Turkey’s Ministry of Culture and Tourism has refused to register a short film for an upcoming film festival in İstanbul due to scenes that are critical of an executive presidency.
In a written statement on Thursday, Kaan Arıcı and İsmet Kurtuluş, directors of the short film “The Last Schnitzel,” announced that the ministry demanded they cut some scenes from the film in order to process an application for registration in the 16th !f İstanbul Independent Film Festival.
Underlining that they are not going to make the changes demanded by the Ministry of Culture and Tourism, the directors said, “The film in which Haluk Bilginer and Serkan Keskin have the leading roles will not be showcased at the İstanbul Independent Film Festival and probably not at other film festivals, either.”
Zafer Ayden, president of Turkey’s Union of Cinema workers (Sine-Sen), said “The Last Schnitzel” short film was censored by the Ministry of Culture and Tourism for including comments on an executive presidency.
“This is part of and an expansion of censorship in Turkey. They [government] aim to ban everything that is critical of and not similar to their ideologies,” he said in a statement to Turkish media.
In a statement on Thursday, the !f İstanbul Independent Film Festival organizing committee said they were sorry to see the statement of “The Last Schnitzel” directors saying the film will not be showcased at the festival but added that only films that are registered with the ministry can participate in the festival.
The 16th !f İstanbul Independent Film Festival will be held between Feb. 18-28 in İstanbul and March 3-6 in Ankara and İzmir.
Turkey will hold a referendum on April 16 on a constitutional reform package that will bring an executive presidency to Turkey.

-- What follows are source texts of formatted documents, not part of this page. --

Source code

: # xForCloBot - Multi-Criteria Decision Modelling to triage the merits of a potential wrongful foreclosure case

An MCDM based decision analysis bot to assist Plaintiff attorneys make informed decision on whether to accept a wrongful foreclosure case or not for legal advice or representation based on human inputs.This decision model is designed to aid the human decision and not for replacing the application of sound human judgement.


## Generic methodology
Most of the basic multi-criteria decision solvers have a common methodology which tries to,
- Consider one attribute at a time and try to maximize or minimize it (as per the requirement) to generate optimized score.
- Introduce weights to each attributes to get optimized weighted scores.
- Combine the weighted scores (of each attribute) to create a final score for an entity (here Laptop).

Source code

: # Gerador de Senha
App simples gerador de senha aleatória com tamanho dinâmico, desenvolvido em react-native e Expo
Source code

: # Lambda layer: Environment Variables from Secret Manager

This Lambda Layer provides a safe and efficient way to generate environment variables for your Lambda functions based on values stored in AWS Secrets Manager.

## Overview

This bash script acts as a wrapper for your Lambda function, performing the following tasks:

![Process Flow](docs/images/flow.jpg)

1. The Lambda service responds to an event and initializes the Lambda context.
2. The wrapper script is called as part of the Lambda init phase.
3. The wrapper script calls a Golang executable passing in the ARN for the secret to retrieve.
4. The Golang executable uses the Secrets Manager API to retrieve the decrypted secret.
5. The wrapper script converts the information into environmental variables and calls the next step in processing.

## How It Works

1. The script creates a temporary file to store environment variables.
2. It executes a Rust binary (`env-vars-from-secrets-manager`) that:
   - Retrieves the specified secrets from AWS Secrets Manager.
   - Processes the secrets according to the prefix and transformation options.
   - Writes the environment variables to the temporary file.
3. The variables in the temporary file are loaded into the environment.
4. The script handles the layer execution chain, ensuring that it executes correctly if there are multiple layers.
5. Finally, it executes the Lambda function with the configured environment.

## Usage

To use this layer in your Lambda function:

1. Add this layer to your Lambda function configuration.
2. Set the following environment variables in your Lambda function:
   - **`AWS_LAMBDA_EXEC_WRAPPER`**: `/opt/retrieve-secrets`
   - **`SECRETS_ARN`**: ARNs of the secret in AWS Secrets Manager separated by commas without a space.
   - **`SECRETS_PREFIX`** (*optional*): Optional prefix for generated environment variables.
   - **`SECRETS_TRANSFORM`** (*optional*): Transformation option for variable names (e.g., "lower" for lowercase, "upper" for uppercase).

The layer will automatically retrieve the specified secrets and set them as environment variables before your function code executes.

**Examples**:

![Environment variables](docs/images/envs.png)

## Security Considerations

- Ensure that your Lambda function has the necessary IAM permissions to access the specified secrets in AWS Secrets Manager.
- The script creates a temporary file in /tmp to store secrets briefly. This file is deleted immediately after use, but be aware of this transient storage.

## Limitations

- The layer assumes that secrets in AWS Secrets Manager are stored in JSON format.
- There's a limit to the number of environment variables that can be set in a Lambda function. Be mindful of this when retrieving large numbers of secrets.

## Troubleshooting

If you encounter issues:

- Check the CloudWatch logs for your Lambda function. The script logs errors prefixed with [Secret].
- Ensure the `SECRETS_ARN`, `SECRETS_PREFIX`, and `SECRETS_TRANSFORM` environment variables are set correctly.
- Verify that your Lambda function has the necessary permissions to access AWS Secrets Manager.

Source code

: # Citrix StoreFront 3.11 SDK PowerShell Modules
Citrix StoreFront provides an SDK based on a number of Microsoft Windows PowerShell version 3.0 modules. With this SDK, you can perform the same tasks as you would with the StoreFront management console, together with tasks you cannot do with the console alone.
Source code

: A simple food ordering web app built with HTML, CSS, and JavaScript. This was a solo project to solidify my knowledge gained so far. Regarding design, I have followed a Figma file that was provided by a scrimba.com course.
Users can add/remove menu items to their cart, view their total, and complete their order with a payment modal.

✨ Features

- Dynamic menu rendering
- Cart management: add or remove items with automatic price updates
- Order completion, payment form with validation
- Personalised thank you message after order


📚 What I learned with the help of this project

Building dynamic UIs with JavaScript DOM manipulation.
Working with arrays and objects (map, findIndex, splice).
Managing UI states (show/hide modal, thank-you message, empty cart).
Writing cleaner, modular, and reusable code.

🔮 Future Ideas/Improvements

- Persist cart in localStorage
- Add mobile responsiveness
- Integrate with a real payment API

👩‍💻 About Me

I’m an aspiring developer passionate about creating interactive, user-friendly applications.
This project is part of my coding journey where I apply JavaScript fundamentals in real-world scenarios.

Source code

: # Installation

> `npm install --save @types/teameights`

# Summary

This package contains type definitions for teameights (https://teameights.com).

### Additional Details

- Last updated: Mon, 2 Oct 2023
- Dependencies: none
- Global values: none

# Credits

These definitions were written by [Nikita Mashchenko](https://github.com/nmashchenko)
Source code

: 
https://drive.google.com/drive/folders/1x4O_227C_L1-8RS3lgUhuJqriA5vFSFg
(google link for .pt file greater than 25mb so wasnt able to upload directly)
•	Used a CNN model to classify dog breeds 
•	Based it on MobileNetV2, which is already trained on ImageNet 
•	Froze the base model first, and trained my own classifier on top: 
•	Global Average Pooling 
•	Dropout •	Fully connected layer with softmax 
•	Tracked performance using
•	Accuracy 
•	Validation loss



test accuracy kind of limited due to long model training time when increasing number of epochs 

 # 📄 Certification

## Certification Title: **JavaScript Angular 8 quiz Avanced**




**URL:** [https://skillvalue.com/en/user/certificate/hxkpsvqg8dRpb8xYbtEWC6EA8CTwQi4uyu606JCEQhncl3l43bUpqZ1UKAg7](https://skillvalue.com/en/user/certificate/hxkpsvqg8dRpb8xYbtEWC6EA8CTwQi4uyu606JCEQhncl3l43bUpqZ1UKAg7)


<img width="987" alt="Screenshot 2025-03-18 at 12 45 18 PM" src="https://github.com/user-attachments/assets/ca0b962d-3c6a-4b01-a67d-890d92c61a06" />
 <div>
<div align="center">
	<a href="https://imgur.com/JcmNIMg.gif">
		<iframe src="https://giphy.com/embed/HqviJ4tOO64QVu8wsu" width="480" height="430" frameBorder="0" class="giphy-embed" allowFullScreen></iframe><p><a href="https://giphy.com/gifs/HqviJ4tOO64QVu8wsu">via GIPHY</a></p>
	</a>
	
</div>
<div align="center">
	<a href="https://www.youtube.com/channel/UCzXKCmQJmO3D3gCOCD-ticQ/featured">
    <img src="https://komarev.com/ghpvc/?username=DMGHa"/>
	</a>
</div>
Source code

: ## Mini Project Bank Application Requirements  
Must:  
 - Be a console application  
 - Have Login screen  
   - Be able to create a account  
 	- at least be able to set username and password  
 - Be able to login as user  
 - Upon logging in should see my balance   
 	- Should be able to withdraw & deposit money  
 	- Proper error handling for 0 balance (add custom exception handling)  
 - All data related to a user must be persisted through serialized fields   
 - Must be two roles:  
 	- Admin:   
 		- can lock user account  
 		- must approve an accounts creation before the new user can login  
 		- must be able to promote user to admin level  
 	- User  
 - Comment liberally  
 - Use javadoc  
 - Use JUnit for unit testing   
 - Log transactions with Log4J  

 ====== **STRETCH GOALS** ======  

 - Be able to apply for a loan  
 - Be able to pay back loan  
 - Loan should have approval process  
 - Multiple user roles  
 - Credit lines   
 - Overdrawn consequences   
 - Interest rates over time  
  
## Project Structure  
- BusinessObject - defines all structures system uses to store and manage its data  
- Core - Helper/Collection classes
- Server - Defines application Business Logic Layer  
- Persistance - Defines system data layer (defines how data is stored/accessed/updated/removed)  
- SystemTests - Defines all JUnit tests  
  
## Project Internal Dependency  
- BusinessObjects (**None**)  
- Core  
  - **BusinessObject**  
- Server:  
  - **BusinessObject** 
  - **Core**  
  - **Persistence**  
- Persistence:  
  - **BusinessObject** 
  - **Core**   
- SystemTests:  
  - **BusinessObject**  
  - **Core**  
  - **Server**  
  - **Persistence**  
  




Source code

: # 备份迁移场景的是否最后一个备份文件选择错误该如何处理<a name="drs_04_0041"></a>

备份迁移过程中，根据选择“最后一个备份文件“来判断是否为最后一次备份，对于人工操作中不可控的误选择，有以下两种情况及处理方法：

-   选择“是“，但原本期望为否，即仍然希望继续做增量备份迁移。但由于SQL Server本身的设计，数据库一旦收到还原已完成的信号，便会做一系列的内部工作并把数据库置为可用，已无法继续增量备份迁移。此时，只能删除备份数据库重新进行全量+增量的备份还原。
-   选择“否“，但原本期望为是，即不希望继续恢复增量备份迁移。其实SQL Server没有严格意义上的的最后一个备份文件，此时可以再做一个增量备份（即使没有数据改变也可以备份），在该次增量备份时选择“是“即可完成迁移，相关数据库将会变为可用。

The ruling Justice and Development Party (AKP), backed by Nationalist Movement Party (MHP), pushed through the legislation that President Recep Tayyip Erdoğan says will bring the strong leadership needed to prevent a return of the fragile coalition governments of the past.
Meanwhile, government critics and main opposition Republican People’s Party (CHP) strongly opposes the reform package claiming it will bring Turkey into one man regime.